*Exercise objective:* Keep only those lines of the records that include the string "textbf".

*Dataset entries:*
<<<<

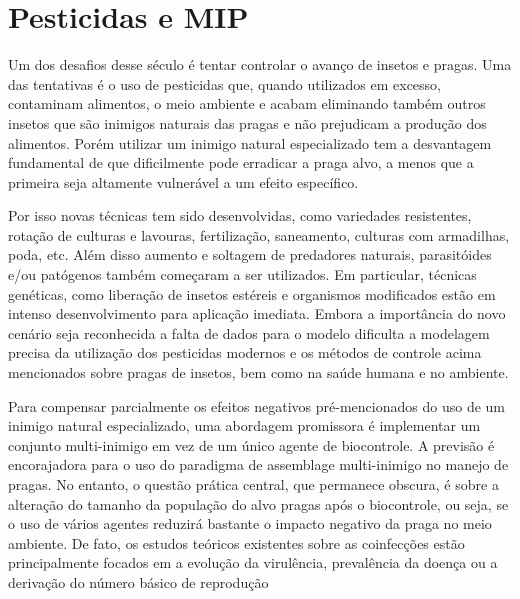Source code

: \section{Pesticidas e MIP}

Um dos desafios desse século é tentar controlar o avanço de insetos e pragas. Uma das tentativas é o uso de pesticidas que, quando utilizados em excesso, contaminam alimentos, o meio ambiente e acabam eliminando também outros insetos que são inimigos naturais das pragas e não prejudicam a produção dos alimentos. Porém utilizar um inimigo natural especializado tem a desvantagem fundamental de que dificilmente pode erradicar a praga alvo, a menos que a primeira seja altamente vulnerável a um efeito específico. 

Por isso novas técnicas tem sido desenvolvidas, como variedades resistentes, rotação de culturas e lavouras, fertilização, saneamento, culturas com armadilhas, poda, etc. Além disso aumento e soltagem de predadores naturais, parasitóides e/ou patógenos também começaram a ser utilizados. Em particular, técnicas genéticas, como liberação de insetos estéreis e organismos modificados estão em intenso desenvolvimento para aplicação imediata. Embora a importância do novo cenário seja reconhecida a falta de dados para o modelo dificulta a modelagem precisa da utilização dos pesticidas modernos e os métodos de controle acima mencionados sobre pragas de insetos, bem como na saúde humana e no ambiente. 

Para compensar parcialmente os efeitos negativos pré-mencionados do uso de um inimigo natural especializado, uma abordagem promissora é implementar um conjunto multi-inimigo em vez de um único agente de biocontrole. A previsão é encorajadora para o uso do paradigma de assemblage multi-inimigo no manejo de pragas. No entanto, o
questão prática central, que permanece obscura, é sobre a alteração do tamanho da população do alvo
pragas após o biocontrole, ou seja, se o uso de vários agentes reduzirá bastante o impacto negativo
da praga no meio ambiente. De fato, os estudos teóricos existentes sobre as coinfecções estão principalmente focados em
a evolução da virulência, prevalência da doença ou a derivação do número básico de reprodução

>>>>
<<<<

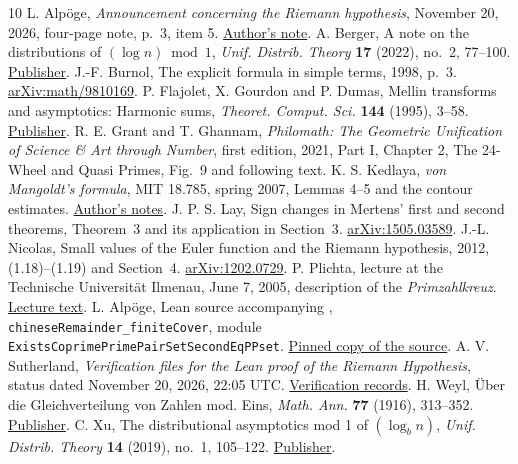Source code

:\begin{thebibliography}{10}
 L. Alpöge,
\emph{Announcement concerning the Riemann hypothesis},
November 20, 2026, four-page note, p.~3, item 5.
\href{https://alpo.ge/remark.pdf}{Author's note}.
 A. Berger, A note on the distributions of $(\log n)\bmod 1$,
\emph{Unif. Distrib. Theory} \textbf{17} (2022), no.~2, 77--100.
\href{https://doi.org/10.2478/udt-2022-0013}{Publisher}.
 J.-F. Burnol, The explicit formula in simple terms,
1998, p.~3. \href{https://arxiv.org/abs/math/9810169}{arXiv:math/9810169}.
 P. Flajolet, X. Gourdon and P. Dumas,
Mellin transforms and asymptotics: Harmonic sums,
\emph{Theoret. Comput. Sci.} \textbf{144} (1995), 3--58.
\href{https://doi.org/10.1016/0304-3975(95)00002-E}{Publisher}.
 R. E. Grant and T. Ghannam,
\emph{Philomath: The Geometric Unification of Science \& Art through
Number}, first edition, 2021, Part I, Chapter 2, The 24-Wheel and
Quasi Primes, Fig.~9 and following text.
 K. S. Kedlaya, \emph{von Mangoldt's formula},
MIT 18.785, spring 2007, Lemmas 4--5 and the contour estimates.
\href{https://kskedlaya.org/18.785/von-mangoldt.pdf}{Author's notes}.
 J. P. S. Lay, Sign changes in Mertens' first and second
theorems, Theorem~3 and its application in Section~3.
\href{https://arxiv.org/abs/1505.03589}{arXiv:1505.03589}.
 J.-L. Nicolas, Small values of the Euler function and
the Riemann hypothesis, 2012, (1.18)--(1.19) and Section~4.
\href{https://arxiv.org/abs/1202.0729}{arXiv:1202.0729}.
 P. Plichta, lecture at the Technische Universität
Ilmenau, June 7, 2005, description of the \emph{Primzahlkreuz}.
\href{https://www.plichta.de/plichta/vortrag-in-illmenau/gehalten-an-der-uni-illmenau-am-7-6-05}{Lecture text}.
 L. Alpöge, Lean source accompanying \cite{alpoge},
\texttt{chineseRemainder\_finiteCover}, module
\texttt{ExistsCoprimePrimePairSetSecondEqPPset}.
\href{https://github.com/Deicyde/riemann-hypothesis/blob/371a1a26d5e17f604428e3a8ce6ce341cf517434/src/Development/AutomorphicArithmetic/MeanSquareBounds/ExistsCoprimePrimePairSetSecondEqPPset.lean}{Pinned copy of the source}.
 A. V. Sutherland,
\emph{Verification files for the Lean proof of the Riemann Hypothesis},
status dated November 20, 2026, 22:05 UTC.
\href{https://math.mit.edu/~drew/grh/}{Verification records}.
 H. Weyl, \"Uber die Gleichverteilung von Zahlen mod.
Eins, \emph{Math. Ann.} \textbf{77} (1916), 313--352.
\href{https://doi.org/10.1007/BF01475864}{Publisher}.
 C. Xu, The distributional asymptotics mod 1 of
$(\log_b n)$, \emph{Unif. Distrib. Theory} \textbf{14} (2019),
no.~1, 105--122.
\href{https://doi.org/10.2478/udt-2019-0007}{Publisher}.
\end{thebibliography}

>>>>
<<<<

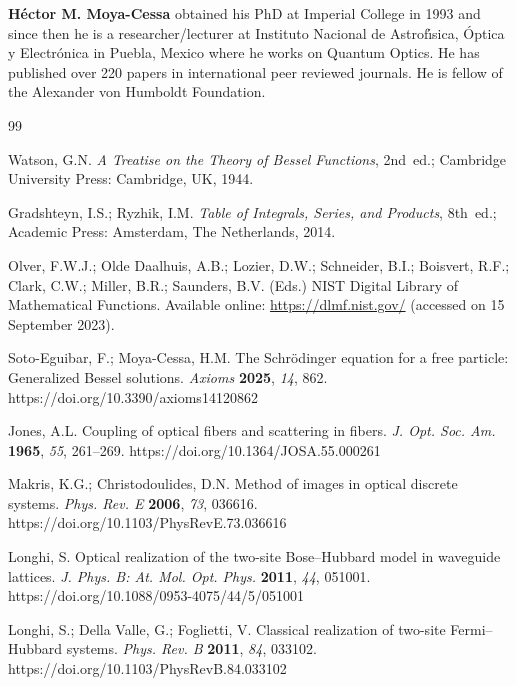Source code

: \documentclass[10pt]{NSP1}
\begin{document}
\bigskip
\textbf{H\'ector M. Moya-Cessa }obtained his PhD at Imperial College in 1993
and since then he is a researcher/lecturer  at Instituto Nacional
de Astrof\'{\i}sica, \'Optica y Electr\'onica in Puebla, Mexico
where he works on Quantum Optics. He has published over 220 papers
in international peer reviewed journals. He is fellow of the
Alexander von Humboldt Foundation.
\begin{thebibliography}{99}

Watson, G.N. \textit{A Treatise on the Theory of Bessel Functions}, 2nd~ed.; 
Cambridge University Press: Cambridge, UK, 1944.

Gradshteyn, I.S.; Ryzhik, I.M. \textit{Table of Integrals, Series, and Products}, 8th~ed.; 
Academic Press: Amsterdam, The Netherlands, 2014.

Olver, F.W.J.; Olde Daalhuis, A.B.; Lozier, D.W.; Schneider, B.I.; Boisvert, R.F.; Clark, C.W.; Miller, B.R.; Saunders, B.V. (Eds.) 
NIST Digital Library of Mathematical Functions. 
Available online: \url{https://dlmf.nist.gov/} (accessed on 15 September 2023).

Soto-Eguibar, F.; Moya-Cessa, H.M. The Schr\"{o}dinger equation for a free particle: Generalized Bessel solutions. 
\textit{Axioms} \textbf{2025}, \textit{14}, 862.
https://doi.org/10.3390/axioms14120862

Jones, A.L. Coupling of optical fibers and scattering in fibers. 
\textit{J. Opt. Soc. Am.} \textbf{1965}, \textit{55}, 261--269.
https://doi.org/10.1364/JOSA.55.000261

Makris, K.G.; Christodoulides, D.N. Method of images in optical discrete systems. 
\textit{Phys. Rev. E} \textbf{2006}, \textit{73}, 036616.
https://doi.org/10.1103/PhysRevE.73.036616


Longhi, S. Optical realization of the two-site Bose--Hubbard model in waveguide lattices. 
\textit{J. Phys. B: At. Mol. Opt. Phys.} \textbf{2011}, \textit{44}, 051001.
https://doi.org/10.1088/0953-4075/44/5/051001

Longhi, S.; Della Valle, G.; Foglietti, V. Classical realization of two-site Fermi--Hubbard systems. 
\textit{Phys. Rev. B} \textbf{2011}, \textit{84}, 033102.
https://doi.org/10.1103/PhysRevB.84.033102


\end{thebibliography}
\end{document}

>>>>

*Task solution:*
\emph{Unif. Distrib. Theory} \textbf{17} (2022), no.~2, 77--100.
\emph{Theoret. Comput. Sci.} \textbf{144} (1995), 3--58.
Eins, \emph{Math. Ann.} \textbf{77} (1916), 313--352.
$(\log_b n)$, \emph{Unif. Distrib. Theory} \textbf{14} (2019),
\textbf{H\'ector M. Moya-Cessa }obtained his PhD at Imperial College in 1993
\textit{Axioms} \textbf{2025}, \textit{14}, 862.
\textit{J. Opt. Soc. Am.} \textbf{1965}, \textit{55}, 261--269.
\textit{Phys. Rev. E} \textbf{2006}, \textit{73}, 036616.
\textit{J. Phys. B: At. Mol. Opt. Phys.} \textbf{2011}, \textit{44}, 051001.
\textit{Phys. Rev. B} \textbf{2011}, \textit{84}, 033102.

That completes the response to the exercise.